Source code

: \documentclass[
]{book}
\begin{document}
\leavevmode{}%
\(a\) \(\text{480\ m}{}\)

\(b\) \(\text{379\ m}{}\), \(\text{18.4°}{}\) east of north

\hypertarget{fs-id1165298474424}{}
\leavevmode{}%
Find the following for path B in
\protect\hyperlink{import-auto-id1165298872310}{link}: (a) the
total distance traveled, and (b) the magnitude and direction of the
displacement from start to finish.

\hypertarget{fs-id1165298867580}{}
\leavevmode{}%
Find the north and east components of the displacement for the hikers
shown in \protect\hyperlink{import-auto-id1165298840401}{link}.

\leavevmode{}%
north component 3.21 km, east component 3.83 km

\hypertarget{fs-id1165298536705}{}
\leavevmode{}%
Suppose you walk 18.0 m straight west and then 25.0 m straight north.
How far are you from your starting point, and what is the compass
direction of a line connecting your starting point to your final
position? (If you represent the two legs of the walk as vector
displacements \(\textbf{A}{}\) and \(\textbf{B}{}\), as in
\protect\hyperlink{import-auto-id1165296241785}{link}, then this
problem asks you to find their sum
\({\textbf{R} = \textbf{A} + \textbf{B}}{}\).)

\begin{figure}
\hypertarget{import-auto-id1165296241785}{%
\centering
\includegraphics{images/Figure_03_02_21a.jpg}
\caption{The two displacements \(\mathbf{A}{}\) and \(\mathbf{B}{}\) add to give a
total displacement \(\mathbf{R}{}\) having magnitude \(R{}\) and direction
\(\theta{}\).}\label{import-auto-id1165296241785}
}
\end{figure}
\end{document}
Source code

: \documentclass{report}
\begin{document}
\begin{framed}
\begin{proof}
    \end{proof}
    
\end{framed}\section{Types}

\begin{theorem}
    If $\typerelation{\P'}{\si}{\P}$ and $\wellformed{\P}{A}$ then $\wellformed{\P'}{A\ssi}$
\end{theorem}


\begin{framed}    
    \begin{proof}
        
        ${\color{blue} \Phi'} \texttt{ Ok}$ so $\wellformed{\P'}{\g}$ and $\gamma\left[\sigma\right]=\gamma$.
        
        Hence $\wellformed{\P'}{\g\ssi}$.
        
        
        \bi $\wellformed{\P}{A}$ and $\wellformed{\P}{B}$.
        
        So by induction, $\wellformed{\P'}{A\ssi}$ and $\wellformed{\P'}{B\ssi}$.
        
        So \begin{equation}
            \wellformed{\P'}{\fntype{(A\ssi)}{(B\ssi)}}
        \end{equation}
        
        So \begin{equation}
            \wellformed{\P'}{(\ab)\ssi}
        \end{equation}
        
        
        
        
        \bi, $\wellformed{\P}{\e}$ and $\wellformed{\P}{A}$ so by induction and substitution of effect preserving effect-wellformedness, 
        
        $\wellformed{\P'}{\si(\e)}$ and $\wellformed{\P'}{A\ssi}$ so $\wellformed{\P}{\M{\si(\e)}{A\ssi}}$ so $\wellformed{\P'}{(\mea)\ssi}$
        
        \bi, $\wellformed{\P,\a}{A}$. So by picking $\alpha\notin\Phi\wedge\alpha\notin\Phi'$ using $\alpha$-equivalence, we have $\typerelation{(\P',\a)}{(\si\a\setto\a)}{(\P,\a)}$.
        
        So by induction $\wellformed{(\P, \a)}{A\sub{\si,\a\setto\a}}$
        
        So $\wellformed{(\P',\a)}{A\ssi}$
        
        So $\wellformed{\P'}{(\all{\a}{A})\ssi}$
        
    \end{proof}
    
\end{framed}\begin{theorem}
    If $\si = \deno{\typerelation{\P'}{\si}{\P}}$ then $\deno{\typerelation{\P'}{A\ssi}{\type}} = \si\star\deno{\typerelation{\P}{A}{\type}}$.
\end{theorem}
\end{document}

* _Instructions for the task_
Check each line of the data above for the word "textbf". Report how many lines have it, and nothing else.

* _Output below_
2